Collected data
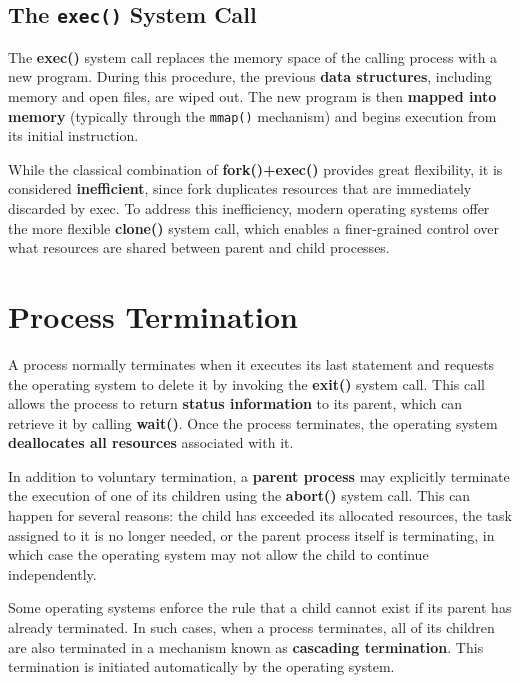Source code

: \subsection{The \texttt{exec()} System Call}

The \textbf{exec()} system call replaces the memory space of the calling process 
with a new program. During this procedure, the previous \textbf{data structures}, 
including memory and open files, are wiped out. The new program is then 
\textbf{mapped into memory} (typically through the \texttt{mmap()} mechanism) 
and begins execution from its initial instruction.  

While the classical combination of \textbf{fork()+exec()} provides great flexibility, 
it is considered \textbf{inefficient}, since fork duplicates resources that are immediately 
discarded by exec. To address this inefficiency, modern operating systems 
offer the more flexible \textbf{clone()} system call, which enables a finer-grained 
control over what resources are shared between parent and child processes.

\section{Process Termination}

A process normally terminates when it executes its last statement and requests 
the operating system to delete it by invoking the \textbf{exit()} system call. 
This call allows the process to return \textbf{status information} to its parent, 
which can retrieve it by calling \textbf{wait()}. 
Once the process terminates, the operating system \textbf{deallocates all resources} 
associated with it.  

In addition to voluntary termination, a \textbf{parent process} may explicitly 
terminate the execution of one of its children using the \textbf{abort()} system call. 
This can happen for several reasons: the child has exceeded its allocated resources, 
the task assigned to it is no longer needed, or the parent process itself is 
terminating, in which case the operating system may not allow the child 
to continue independently.  

Some operating systems enforce the rule that a child cannot exist if its parent 
has already terminated. In such cases, when a process terminates, all of its 
children are also terminated in a mechanism known as \textbf{cascading termination}. 
This termination is initiated automatically by the operating system.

WHAT TO PRODUCE:
Write out each entry again exactly, and skip the pictures.

RESPONSE:
Source code

: \subsection{The \texttt{exec()} System Call}

The \textbf{exec()} system call replaces the memory space of the calling process 
with a new program. During this procedure, the previous \textbf{data structures}, 
including memory and open files, are wiped out. The new program is then 
\textbf{mapped into memory} (typically through the \texttt{mmap()} mechanism) 
and begins execution from its initial instruction.  

While the classical combination of \textbf{fork()+exec()} provides great flexibility, 
it is considered \textbf{inefficient}, since fork duplicates resources that are immediately 
discarded by exec. To address this inefficiency, modern operating systems 
offer the more flexible \textbf{clone()} system call, which enables a finer-grained 
control over what resources are shared between parent and child processes.

\section{Process Termination}

A process normally terminates when it executes its last statement and requests 
the operating system to delete it by invoking the \textbf{exit()} system call. 
This call allows the process to return \textbf{status information} to its parent, 
which can retrieve it by calling \textbf{wait()}. 
Once the process terminates, the operating system \textbf{deallocates all resources} 
associated with it.  

In addition to voluntary termination, a \textbf{parent process} may explicitly 
terminate the execution of one of its children using the \textbf{abort()} system call. 
This can happen for several reasons: the child has exceeded its allocated resources, 
the task assigned to it is no longer needed, or the parent process itself is 
terminating, in which case the operating system may not allow the child 
to continue independently.  

Some operating systems enforce the rule that a child cannot exist if its parent 
has already terminated. In such cases, when a process terminates, all of its 
children are also terminated in a mechanism known as \textbf{cascading termination}. 
This termination is initiated automatically by the operating system.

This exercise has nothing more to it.